Data provided:
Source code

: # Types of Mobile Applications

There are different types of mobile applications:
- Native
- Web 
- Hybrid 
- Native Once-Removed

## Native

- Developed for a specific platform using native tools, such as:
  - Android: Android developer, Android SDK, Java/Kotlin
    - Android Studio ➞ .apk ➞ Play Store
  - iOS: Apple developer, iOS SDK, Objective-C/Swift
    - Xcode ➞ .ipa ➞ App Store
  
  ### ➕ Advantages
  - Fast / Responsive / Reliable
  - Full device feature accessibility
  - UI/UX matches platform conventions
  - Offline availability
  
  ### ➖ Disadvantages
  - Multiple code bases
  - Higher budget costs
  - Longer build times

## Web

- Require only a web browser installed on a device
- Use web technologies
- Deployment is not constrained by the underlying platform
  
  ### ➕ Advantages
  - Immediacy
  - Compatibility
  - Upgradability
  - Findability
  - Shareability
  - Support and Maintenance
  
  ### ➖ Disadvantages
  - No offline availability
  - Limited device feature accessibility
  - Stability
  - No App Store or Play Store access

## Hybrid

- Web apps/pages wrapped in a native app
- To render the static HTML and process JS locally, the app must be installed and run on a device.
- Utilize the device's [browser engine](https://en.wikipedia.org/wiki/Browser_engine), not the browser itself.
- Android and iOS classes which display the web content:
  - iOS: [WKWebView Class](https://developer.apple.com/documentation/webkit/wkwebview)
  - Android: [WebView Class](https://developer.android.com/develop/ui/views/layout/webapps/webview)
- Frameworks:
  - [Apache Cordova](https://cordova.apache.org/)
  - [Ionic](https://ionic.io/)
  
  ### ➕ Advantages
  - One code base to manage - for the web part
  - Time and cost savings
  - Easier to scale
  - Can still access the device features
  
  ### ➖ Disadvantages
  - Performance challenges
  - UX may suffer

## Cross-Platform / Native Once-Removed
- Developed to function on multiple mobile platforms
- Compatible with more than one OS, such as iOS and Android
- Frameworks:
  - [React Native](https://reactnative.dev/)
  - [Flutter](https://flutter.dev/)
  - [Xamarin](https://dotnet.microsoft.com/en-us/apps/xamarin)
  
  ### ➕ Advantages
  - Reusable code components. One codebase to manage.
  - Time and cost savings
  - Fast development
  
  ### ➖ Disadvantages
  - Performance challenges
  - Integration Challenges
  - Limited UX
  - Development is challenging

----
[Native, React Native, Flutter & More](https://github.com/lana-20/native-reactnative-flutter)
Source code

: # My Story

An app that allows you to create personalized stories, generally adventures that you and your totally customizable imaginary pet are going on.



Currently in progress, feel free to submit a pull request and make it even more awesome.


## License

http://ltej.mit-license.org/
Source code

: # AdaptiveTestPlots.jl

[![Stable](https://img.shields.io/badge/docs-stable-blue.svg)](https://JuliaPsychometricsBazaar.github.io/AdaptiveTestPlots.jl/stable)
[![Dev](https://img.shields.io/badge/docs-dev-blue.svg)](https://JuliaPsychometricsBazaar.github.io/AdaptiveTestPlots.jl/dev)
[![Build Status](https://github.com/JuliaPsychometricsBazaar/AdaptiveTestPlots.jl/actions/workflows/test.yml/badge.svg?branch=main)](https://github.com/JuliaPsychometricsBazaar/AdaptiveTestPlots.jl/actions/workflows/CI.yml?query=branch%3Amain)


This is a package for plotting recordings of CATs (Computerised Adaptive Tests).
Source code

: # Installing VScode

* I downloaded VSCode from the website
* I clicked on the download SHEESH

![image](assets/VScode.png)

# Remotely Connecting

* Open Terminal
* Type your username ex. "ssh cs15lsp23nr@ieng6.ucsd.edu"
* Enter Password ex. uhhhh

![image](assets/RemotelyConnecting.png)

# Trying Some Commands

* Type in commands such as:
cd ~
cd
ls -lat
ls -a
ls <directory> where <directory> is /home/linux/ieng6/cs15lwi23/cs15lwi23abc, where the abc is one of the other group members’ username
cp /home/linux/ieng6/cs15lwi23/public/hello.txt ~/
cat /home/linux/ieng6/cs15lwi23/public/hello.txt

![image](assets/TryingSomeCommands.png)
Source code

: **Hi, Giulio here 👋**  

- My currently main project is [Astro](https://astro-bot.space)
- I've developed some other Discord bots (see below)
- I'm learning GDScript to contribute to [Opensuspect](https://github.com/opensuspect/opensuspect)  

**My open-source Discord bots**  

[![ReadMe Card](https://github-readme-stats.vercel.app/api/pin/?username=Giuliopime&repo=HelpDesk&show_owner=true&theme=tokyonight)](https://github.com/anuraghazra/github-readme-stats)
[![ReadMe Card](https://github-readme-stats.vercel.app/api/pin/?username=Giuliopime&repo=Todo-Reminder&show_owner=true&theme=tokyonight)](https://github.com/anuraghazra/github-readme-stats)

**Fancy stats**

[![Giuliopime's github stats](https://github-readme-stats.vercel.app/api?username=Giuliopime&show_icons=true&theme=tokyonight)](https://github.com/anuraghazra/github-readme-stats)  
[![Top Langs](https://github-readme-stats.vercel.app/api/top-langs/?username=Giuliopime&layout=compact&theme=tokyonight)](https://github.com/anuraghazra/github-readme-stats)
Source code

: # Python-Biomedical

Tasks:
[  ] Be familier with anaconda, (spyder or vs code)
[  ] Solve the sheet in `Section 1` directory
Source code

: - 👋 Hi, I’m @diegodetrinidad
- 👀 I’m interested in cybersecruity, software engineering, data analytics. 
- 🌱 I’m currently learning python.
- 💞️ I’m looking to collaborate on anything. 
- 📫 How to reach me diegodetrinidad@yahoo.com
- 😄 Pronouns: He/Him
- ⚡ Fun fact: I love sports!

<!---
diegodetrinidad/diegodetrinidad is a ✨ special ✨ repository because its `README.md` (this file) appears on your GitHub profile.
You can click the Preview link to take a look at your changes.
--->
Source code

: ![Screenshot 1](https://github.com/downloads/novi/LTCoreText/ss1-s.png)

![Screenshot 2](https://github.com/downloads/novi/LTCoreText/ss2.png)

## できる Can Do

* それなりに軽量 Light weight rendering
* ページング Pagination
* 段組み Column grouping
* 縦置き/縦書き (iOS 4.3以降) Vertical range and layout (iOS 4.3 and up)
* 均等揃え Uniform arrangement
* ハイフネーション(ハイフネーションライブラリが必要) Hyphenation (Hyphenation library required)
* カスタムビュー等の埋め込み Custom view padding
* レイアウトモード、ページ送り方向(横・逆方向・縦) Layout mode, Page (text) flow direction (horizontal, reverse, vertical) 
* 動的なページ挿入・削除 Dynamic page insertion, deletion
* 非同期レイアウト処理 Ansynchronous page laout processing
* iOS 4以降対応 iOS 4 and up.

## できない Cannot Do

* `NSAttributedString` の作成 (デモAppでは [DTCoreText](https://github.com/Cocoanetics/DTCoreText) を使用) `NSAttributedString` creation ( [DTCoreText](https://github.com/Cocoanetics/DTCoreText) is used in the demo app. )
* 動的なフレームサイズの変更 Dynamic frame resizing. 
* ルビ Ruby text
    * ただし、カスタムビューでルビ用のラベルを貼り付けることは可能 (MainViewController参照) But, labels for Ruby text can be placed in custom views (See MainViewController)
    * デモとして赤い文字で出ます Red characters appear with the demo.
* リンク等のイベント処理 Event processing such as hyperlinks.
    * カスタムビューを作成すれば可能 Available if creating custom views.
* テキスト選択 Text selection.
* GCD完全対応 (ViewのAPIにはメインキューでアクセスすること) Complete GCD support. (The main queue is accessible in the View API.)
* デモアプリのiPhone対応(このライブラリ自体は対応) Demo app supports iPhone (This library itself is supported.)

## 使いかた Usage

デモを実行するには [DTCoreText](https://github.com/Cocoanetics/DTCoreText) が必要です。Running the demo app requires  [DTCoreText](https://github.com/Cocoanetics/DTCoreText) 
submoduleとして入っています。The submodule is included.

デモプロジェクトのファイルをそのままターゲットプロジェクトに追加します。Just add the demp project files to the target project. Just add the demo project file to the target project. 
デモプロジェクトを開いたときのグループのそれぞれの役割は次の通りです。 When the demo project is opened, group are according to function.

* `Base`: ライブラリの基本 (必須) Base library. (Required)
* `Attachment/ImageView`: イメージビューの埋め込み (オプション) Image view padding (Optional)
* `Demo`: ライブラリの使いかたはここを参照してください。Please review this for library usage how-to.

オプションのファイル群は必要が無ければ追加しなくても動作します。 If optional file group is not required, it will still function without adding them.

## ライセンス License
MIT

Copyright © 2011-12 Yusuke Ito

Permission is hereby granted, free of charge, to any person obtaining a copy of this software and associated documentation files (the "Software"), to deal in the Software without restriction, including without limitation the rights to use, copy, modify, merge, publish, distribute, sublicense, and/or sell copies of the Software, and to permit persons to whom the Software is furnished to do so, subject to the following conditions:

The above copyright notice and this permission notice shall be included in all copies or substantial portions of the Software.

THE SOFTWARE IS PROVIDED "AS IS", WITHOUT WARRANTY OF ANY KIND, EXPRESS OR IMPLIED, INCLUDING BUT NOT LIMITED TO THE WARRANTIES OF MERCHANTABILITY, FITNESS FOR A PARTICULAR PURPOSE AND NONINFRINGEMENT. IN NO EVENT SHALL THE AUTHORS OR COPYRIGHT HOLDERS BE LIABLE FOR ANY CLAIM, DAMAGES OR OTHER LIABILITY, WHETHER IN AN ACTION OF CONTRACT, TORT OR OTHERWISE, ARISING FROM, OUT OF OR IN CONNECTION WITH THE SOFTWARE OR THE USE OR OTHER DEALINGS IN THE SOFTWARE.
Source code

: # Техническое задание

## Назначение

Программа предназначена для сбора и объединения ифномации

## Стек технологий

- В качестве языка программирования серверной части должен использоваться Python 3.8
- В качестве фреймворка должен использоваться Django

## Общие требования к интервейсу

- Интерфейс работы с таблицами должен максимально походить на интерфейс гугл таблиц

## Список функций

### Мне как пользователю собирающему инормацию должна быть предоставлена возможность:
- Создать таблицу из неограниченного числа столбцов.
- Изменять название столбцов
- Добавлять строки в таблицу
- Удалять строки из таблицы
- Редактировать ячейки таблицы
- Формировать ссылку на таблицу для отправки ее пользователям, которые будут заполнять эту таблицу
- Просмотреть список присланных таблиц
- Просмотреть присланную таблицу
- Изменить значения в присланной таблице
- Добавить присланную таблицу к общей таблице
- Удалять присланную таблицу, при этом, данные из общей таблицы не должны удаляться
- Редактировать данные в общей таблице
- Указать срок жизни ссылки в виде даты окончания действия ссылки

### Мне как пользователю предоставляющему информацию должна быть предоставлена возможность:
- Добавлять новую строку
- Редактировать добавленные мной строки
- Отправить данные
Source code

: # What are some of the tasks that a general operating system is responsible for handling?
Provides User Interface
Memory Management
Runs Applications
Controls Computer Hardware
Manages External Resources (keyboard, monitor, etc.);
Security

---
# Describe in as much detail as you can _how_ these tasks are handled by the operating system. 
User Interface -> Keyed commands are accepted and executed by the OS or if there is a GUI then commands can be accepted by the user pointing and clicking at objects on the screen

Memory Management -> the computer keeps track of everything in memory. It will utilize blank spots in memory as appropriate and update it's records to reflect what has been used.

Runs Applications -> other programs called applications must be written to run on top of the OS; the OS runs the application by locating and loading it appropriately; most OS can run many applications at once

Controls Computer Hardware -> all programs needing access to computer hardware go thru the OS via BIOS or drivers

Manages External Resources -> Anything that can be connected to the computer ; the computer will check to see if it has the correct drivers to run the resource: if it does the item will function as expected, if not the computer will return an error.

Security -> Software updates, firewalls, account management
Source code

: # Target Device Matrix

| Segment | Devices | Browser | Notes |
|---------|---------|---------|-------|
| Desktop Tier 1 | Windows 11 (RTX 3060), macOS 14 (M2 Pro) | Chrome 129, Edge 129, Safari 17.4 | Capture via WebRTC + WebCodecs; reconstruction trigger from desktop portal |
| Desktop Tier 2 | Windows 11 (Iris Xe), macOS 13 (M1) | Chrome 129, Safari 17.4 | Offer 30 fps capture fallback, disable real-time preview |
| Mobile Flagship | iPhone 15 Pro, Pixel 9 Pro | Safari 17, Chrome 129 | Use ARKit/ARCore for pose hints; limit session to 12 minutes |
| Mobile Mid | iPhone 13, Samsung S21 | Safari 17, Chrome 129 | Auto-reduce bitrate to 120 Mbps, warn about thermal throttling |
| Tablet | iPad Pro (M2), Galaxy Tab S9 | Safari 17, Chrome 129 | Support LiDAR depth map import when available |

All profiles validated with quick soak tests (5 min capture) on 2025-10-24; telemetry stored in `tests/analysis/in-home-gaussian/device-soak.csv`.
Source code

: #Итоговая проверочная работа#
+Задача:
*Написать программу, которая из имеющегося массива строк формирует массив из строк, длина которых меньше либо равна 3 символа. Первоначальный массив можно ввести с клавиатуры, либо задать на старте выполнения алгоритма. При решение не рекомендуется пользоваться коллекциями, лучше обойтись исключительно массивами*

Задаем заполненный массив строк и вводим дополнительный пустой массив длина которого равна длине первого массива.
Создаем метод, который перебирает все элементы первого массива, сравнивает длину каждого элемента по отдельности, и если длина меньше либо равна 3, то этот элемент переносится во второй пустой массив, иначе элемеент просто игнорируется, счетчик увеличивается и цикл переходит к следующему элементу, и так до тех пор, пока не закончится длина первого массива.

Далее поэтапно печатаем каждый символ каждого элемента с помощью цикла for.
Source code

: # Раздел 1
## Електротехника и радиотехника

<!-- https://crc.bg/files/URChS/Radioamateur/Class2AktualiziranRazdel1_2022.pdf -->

Task instructions: Every line that holds the word "Cocoanetics" should be copied from the listing.

Your solution:
* `NSAttributedString` の作成 (デモAppでは [DTCoreText](https://github.com/Cocoanetics/DTCoreText) を使用) `NSAttributedString` creation ( [DTCoreText](https://github.com/Cocoanetics/DTCoreText) is used in the demo app. )
デモを実行するには [DTCoreText](https://github.com/Cocoanetics/DTCoreText) が必要です。Running the demo app requires  [DTCoreText](https://github.com/Cocoanetics/DTCoreText) 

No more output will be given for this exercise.